Someone on the fediverse shared a link to everest pipkin's massive "Open source, experimental, and tiny tools roundup", and I decided to go down the list and talk about the ones we've touched.

Firstly, the ones we've actually tried to make something - or even succeeded at making something - with:

  • Bitsy: Pixel art walking-simulator-esque game engine. Very good set of constraints for our own inspiration purposes. Documentation is lacking in our experience, but if you are doing what it does best (an interactive experience where you move from pixel art screen to pixel art screen interacting with points of interest and reading corresponding bits of text), it makes it very easy to make and share games. We've published two: A memory of a library and A small packet.
  • Twine: The classic choice-based interactive fiction game engine. Constraints are pretty broad, although it defines a pretty good standard style that's basically an electronic gamebook a la Choose Your Own Adventure or Endless Quest. Very good documentation. I don't think we've ever actually finished anything with this (game books are implicitly book-length, and we struggle with completing projects at that scale), but we know folks who have; a lot of people find it very accessible.
  • Inform: The classic parser-based interactive fiction game engine. Constraints didn't feel particularly inspiring when we tried Inform 7 ages ago, but the documentation worked well for us. Again, we didn't finish anything; it has that same problem of scale as Twine, but the interface is more programmerish.
  • PICO-8: The most popular fantasy console, a low-res, lightweight Lua-ish dev environment. Excellent constraints for our own inspiration purposes on all levels: graphics, sound, and computation. (The way we put it: you can do anything, but not very much of it.) Good documentation, albeit with a few frustrating gaps.
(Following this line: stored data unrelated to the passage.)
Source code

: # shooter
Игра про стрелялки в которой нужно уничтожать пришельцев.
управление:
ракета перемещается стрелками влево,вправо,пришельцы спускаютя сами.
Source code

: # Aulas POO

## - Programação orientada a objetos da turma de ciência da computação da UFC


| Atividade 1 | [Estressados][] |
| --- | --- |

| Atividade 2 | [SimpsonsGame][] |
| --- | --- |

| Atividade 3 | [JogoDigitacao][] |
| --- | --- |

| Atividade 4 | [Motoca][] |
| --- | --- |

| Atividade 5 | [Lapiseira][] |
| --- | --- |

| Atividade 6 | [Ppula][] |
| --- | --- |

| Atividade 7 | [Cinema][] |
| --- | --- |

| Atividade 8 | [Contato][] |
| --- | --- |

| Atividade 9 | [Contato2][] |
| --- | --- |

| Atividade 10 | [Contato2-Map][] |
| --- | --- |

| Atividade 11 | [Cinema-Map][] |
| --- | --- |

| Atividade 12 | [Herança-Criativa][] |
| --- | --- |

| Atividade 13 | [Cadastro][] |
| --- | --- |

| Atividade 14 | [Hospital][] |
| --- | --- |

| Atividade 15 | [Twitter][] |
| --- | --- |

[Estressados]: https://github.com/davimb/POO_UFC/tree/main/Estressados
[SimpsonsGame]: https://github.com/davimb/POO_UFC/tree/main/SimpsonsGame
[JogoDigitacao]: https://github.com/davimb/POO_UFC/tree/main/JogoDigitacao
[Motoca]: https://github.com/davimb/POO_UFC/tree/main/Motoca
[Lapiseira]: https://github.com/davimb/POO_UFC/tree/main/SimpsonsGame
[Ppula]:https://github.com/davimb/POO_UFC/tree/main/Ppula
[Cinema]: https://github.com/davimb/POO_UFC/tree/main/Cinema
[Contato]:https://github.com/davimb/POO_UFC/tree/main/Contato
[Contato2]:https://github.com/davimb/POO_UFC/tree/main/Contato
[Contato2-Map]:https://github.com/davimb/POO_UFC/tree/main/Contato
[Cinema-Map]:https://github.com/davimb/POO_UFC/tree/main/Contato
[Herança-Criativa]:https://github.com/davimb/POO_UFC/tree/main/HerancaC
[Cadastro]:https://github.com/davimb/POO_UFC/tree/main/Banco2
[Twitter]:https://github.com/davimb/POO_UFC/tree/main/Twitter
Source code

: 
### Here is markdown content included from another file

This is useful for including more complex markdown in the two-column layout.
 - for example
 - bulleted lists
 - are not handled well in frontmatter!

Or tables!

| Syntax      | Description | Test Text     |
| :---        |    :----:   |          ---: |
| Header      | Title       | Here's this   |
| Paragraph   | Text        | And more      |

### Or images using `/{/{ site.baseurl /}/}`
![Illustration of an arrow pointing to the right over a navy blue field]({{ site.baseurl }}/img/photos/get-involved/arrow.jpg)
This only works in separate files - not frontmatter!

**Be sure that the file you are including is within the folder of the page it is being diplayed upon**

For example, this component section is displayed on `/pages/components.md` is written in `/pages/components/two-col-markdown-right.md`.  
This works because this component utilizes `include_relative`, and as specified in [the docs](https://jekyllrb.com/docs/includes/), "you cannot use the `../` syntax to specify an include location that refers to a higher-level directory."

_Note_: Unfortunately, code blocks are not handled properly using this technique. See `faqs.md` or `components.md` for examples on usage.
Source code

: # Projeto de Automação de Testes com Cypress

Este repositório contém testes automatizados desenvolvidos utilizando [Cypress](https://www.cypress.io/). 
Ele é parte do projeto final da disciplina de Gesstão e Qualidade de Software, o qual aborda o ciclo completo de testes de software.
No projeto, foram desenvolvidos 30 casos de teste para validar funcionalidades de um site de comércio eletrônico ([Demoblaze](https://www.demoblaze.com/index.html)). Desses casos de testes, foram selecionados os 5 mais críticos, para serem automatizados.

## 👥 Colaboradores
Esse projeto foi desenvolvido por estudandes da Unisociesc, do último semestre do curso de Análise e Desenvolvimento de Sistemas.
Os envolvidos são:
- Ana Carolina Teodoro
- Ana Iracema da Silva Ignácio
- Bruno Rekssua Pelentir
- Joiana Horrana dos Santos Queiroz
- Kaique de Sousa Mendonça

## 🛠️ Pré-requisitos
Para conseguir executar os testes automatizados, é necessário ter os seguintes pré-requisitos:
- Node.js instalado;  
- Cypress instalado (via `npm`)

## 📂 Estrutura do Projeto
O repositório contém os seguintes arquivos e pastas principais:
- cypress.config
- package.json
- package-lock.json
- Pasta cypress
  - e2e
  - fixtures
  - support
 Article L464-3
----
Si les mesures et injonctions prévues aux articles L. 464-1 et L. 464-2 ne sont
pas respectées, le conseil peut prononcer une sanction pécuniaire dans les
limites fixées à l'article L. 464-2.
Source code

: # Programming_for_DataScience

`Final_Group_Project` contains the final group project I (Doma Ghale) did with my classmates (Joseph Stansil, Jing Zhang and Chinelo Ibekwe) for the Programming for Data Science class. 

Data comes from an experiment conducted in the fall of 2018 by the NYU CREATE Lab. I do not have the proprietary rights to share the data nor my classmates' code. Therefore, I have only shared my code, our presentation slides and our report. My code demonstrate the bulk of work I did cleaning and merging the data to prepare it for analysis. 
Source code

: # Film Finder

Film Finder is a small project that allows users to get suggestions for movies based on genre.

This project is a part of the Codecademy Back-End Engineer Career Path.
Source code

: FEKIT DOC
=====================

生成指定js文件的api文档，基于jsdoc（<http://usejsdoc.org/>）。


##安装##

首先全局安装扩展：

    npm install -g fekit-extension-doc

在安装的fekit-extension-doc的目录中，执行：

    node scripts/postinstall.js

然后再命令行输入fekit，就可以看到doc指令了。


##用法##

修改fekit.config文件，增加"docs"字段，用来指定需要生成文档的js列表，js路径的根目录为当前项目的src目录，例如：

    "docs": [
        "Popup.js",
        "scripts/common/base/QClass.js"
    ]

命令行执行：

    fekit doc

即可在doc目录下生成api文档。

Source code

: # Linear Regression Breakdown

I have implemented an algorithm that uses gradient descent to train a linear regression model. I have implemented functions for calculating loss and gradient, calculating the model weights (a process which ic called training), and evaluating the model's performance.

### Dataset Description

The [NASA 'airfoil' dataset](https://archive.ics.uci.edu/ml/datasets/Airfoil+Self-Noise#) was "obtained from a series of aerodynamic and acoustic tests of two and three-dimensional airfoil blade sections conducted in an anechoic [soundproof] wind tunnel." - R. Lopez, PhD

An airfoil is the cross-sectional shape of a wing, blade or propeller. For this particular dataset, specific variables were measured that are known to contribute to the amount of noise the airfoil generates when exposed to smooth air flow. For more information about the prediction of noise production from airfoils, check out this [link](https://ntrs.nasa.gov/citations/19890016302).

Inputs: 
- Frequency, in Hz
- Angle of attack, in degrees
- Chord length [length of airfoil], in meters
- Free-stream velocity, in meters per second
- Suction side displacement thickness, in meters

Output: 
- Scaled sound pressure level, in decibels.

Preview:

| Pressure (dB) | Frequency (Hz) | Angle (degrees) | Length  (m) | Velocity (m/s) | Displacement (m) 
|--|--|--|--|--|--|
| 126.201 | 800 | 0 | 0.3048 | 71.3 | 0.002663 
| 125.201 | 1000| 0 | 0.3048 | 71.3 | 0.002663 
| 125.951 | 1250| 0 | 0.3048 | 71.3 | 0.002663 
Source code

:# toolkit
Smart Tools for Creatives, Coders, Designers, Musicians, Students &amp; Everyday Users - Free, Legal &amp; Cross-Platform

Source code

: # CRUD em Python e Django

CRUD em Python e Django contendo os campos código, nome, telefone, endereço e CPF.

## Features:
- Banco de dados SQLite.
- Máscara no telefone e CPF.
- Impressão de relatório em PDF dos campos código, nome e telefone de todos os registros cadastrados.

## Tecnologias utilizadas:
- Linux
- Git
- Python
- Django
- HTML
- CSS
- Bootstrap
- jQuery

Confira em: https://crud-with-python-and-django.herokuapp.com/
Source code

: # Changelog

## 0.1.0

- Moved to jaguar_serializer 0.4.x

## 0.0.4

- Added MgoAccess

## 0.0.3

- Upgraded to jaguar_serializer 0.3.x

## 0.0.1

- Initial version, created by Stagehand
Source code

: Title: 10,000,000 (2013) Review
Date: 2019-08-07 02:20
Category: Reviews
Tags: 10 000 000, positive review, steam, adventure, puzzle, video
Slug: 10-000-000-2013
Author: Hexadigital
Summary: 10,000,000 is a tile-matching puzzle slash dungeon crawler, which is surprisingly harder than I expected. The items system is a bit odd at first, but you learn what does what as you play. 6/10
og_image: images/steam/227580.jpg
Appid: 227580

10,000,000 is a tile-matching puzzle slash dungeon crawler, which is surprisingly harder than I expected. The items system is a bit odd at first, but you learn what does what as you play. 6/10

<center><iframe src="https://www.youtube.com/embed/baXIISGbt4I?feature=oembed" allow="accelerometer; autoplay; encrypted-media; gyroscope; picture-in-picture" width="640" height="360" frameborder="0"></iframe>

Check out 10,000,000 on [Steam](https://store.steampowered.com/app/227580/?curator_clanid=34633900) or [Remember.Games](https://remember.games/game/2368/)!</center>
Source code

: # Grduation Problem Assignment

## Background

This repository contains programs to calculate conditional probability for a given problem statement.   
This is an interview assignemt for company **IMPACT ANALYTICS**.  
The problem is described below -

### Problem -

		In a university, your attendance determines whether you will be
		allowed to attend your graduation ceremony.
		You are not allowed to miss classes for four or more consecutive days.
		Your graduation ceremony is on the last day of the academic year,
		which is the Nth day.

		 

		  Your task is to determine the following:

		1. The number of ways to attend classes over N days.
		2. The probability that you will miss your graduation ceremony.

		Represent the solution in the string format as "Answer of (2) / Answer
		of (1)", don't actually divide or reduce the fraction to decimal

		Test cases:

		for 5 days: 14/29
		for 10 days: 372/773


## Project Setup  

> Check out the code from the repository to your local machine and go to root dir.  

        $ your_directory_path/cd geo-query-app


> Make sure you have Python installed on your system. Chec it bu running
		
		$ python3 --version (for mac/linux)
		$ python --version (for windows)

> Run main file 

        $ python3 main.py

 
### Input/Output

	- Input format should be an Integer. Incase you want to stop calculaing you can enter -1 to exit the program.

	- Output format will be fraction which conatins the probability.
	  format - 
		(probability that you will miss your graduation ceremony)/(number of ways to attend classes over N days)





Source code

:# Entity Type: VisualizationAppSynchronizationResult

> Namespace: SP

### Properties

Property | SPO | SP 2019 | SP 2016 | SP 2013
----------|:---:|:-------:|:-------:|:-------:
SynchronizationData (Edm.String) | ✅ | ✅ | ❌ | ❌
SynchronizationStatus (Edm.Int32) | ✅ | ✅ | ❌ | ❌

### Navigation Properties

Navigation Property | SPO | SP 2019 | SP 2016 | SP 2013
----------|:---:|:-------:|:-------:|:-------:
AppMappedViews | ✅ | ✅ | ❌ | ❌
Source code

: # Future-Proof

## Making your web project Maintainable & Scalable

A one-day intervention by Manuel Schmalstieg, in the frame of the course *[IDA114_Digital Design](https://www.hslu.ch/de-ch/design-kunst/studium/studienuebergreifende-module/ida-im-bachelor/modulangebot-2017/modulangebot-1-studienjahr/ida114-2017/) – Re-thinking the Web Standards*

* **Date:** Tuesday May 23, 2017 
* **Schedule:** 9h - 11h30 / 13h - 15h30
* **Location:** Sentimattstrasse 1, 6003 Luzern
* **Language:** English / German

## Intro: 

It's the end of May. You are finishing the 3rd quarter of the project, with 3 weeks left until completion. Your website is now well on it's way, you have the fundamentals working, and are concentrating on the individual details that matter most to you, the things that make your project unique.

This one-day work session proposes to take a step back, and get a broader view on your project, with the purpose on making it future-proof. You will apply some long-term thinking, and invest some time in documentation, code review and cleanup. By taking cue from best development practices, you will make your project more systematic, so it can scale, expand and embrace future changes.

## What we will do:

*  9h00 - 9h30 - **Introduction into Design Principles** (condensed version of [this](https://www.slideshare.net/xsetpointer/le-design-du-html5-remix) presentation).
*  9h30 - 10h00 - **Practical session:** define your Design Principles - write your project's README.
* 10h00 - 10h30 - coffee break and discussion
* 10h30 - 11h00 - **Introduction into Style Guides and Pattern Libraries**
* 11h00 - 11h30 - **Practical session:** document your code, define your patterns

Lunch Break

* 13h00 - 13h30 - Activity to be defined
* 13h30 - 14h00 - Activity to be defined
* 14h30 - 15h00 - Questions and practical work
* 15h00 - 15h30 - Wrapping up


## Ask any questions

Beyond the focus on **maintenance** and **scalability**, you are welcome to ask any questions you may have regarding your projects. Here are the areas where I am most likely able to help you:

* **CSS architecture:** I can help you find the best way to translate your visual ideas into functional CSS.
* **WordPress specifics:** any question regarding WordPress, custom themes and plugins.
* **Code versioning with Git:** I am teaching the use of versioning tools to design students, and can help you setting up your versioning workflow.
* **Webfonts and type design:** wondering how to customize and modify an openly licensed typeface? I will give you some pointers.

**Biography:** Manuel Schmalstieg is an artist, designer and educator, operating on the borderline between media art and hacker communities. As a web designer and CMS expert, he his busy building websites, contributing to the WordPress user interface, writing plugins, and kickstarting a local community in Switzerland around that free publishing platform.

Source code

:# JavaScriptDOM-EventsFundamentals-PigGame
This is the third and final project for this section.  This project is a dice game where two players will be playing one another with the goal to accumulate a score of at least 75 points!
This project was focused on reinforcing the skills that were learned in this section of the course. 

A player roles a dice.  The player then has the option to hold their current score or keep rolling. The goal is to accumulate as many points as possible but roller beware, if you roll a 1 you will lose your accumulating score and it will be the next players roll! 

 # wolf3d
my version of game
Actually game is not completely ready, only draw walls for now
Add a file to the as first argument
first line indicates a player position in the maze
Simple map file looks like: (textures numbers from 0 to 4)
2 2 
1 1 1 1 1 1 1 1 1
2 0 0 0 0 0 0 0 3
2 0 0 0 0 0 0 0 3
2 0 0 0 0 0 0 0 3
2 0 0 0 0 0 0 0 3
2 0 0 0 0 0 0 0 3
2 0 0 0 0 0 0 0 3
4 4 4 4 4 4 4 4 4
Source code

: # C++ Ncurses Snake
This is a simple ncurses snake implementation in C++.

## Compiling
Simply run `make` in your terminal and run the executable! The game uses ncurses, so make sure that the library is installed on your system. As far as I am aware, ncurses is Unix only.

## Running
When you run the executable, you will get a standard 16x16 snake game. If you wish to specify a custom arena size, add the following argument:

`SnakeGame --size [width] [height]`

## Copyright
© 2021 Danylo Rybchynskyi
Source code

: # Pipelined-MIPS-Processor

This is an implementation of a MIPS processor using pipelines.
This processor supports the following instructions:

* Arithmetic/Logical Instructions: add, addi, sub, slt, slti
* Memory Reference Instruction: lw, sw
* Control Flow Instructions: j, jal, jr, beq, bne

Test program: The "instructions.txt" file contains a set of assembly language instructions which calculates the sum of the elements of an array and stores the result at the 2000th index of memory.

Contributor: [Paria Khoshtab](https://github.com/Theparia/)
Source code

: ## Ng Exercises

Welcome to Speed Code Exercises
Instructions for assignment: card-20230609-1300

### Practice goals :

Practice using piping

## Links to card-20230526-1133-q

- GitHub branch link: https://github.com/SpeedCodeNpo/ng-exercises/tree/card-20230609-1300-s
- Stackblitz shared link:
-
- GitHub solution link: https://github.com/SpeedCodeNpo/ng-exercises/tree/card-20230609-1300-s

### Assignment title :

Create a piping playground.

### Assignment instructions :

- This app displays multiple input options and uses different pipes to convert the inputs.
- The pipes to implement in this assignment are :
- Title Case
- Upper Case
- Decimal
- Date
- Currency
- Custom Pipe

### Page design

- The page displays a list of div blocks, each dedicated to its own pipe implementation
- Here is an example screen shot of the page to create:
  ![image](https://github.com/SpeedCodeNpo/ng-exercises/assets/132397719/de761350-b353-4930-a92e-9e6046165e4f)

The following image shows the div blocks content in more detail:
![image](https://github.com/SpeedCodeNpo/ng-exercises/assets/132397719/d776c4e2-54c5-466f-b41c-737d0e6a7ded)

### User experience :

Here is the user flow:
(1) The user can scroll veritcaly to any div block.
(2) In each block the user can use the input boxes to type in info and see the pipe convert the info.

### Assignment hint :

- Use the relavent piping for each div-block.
Definitely the creative tool we've used most, although everything we've finished has been pretty small scale; actually, we do a lot more writing of music in PICO-8 than anything else lately. We've occasionally posted said music to the #PicoBatMusic tag on our fediverse account; leaving out a janky tech demo we made for a game jam, we've made Rain Gif (an art cart we're really proud of) and Driftself (a depressing autobiographical kinetic essay on race).
  • That one open-source raster art program whose name is an ableist slur: Screw that noise. We might try Glimpse at some point, but we're not even linking to the other one.
  • Paint.net: Free raster art program. No particular shaping of constraints here - it's not for that. Documentation is adequate. Works, but not great - but it works, and we've been able to do everything we've wanted to do, more or less.
  • Strike: Black-and-white dither paint tool. Restriction to a simple and awesome rendering style. Very little documentation; I think it relies on pre-existing familiarity with similarly simple art programs like MS Paint. We've only really done a single test picture with it, but it was super fun to work with and produced a really nice image.
  • Audacity: Very basic audio editing software. Limitations reflect a small scope more than artistic design. I think the documentation's fine, haven't really looked at it. It does some basic audio things and probably a lot more than we've ever done with it.
  • LÖVE: 2d framework based on Lua, accoring to the site. (We usually call it Love2d.) No designed constraint that we're aware of. Documentation is good. We actually made a game jam game using LÖVE and a library we didn't understand - Recolored Platforms (the non-Windows builds probably don't work) - which was ... fine? It's a solid thing and you can do stuff with it, but it's not as convenient as a lot of the other tools mentioned in the list.
  • Notepad++: Text editor. Strictly plain text with automatic code formatting for various programming languages, which makes it extremely lightweight for non-WYSIWYG text editing. Documentation exists, but we haven't actually looked at it. It's great, we love it, we use it all the time, it has a word counter (open the View menu and select "Summary...") and tabs and autosave and weird awesome little features like renaming open files without having to close them from the File menu.
  • domino: Simple mind-map viewer-editor. Lovely constraints: brief text, low-res images, laid out in cards in staggered columns. Documentation is scant, basically just covering the basics. A little weird to work with, but a lovely little thing to draw out nonlinear spiderwebs of thoughts in. A handful of notes was made in domino.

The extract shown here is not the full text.